### PROBLEM TO SOLVE:
Scan the records for "dominated" and copy each line that contains it.

### AVAILABLE DATA:

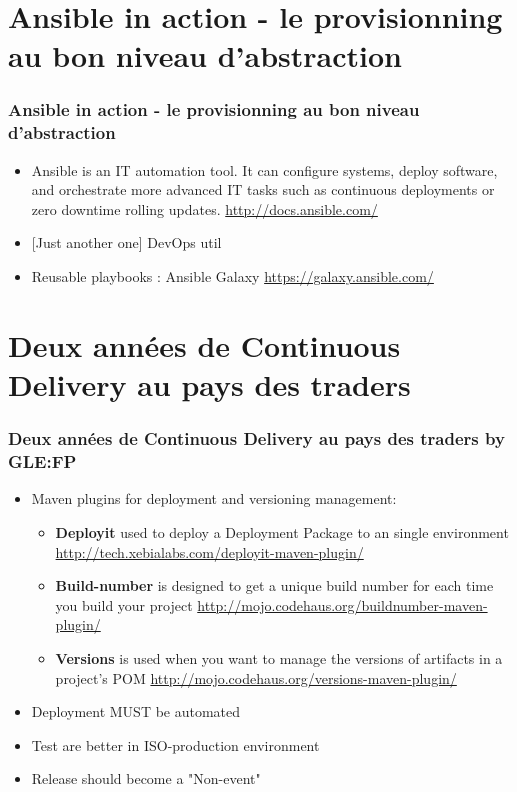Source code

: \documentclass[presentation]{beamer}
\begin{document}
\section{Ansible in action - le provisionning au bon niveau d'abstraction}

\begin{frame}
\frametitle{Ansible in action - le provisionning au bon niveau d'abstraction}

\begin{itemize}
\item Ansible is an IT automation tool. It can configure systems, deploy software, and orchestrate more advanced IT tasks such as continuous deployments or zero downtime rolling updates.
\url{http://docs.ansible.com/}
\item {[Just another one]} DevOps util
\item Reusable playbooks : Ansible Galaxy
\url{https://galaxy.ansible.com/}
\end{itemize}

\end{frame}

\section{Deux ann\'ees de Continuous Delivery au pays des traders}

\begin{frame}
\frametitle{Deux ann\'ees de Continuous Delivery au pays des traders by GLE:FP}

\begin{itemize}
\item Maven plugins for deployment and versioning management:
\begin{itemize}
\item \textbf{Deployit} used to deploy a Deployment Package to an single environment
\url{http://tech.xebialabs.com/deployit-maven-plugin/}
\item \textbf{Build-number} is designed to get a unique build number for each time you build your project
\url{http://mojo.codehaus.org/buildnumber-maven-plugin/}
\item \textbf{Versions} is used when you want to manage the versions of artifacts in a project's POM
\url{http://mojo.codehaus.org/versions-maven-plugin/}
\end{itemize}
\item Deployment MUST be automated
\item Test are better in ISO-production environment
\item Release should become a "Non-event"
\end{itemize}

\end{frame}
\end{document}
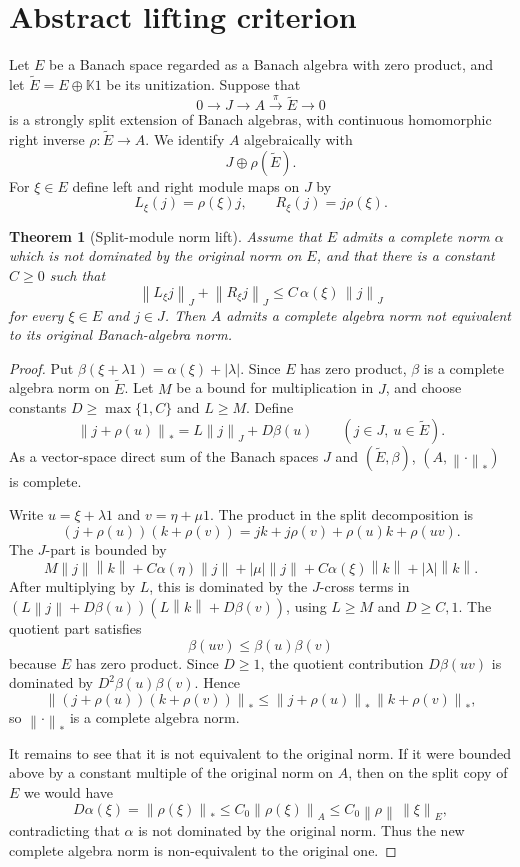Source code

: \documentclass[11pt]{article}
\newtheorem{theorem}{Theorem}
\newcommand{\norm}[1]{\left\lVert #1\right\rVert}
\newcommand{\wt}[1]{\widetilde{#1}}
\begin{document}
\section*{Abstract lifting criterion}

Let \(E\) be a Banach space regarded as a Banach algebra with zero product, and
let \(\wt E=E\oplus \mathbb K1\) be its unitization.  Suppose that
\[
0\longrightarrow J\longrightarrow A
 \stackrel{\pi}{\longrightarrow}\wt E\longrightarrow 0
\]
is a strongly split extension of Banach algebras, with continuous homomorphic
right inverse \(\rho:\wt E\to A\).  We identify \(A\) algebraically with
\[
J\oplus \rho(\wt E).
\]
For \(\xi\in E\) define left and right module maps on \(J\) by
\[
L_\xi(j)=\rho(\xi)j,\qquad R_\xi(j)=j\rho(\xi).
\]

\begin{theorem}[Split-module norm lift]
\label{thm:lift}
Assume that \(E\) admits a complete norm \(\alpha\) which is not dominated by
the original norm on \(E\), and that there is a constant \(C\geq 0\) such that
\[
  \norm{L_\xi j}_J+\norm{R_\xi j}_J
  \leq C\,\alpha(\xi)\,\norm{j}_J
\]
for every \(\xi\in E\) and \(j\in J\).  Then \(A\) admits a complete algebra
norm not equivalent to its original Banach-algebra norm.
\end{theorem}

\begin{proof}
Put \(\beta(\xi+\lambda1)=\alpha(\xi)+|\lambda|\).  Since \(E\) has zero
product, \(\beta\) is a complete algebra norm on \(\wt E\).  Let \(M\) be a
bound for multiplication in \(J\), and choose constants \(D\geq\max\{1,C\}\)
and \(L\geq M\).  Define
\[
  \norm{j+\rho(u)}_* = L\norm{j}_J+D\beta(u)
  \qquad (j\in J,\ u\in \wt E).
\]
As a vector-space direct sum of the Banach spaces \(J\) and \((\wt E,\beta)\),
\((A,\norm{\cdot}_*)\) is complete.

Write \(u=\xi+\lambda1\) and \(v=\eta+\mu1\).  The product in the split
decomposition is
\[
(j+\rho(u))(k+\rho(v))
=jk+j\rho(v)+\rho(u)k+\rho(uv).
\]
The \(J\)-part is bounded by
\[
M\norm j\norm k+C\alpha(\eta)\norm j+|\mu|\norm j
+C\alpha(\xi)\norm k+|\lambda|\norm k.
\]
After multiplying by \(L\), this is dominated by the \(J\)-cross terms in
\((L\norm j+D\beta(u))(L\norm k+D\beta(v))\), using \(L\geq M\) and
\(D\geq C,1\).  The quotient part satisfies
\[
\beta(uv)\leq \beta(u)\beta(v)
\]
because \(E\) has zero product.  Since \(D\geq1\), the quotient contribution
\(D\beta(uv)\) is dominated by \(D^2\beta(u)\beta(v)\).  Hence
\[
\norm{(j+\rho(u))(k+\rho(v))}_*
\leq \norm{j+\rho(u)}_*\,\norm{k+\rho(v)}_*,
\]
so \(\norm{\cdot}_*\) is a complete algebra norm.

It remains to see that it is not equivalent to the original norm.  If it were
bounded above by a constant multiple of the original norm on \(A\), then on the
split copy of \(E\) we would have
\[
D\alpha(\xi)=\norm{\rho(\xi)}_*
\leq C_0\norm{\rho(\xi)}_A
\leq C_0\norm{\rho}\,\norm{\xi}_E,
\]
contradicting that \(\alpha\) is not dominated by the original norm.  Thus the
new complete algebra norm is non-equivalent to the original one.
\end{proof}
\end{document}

### REPLY TO THE EXERCISE:
Assume that \(E\) admits a complete norm \(\alpha\) which is not dominated by
After multiplying by \(L\), this is dominated by the \(J\)-cross terms in
\(D\beta(uv)\) is dominated by \(D^2\beta(u)\beta(v)\).  Hence
contradicting that \(\alpha\) is not dominated by the original norm.  Thus the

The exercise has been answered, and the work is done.